Print out every entry that follows, exactly as written.

Material for this task Block Start

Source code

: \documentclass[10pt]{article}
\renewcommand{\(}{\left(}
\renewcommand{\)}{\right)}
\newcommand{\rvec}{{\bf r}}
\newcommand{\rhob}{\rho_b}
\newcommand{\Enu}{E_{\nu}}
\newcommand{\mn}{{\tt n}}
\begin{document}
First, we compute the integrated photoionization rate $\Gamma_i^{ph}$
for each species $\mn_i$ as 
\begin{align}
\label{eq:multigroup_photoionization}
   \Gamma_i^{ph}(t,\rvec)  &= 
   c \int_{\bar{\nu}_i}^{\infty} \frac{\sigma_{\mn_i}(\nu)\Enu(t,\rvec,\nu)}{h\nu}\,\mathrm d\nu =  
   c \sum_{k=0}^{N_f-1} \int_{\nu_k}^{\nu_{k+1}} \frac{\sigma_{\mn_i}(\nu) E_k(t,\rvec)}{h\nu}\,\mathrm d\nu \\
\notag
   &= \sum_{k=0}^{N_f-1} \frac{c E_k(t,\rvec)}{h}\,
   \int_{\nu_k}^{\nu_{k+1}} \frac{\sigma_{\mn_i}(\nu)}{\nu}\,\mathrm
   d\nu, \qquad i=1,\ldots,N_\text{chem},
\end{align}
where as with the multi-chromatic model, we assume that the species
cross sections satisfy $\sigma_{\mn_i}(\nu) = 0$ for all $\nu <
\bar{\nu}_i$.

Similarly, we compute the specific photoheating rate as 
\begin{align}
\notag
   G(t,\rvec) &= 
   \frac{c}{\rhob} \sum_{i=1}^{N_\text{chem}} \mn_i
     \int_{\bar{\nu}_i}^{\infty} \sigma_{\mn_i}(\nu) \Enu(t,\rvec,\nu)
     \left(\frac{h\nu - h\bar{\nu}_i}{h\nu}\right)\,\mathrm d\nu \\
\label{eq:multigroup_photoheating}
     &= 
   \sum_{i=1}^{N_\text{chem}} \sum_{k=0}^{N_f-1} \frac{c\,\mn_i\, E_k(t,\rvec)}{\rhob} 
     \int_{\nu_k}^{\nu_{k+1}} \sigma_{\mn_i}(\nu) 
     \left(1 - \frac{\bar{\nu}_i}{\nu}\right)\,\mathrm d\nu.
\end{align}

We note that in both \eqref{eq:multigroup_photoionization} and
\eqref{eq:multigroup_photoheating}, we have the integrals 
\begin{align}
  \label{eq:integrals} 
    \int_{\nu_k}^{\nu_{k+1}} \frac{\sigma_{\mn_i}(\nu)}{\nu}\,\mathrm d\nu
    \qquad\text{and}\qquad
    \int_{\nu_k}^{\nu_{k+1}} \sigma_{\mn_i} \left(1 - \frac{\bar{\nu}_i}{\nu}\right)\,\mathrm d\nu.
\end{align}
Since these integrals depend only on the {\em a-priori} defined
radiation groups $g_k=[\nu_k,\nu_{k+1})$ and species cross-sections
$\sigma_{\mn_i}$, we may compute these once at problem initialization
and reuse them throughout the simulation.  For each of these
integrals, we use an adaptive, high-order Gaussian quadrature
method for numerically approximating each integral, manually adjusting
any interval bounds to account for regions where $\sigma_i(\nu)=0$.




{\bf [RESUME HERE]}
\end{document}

Material for this task Block End

Your solution
Source code

: \documentclass[10pt]{article}
\renewcommand{\(}{\left(}
\renewcommand{\)}{\right)}
\newcommand{\rvec}{{\bf r}}
\newcommand{\rhob}{\rho_b}
\newcommand{\Enu}{E_{\nu}}
\newcommand{\mn}{{\tt n}}
\begin{document}
First, we compute the integrated photoionization rate $\Gamma_i^{ph}$
for each species $\mn_i$ as 
\begin{align}
\label{eq:multigroup_photoionization}
   \Gamma_i^{ph}(t,\rvec)  &= 
   c \int_{\bar{\nu}_i}^{\infty} \frac{\sigma_{\mn_i}(\nu)\Enu(t,\rvec,\nu)}{h\nu}\,\mathrm d\nu =  
   c \sum_{k=0}^{N_f-1} \int_{\nu_k}^{\nu_{k+1}} \frac{\sigma_{\mn_i}(\nu) E_k(t,\rvec)}{h\nu}\,\mathrm d\nu \\
\notag
   &= \sum_{k=0}^{N_f-1} \frac{c E_k(t,\rvec)}{h}\,
   \int_{\nu_k}^{\nu_{k+1}} \frac{\sigma_{\mn_i}(\nu)}{\nu}\,\mathrm
   d\nu, \qquad i=1,\ldots,N_\text{chem},
\end{align}
where as with the multi-chromatic model, we assume that the species
cross sections satisfy $\sigma_{\mn_i}(\nu) = 0$ for all $\nu <
\bar{\nu}_i$.

Similarly, we compute the specific photoheating rate as 
\begin{align}
\notag
   G(t,\rvec) &= 
   \frac{c}{\rhob} \sum_{i=1}^{N_\text{chem}} \mn_i
     \int_{\bar{\nu}_i}^{\infty} \sigma_{\mn_i}(\nu) \Enu(t,\rvec,\nu)
     \left(\frac{h\nu - h\bar{\nu}_i}{h\nu}\right)\,\mathrm d\nu \\
\label{eq:multigroup_photoheating}
     &= 
   \sum_{i=1}^{N_\text{chem}} \sum_{k=0}^{N_f-1} \frac{c\,\mn_i\, E_k(t,\rvec)}{\rhob} 
     \int_{\nu_k}^{\nu_{k+1}} \sigma_{\mn_i}(\nu) 
     \left(1 - \frac{\bar{\nu}_i}{\nu}\right)\,\mathrm d\nu.
\end{align}

We note that in both \eqref{eq:multigroup_photoionization} and
\eqref{eq:multigroup_photoheating}, we have the integrals 
\begin{align}
  \label{eq:integrals} 
    \int_{\nu_k}^{\nu_{k+1}} \frac{\sigma_{\mn_i}(\nu)}{\nu}\,\mathrm d\nu
    \qquad\text{and}\qquad
    \int_{\nu_k}^{\nu_{k+1}} \sigma_{\mn_i} \left(1 - \frac{\bar{\nu}_i}{\nu}\right)\,\mathrm d\nu.
\end{align}
Since these integrals depend only on the {\em a-priori} defined
radiation groups $g_k=[\nu_k,\nu_{k+1})$ and species cross-sections
$\sigma_{\mn_i}$, we may compute these once at problem initialization
and reuse them throughout the simulation.  For each of these
integrals, we use an adaptive, high-order Gaussian quadrature
method for numerically approximating each integral, manually adjusting
any interval bounds to account for regions where $\sigma_i(\nu)=0$.




{\bf [RESUME HERE]}
\end{document}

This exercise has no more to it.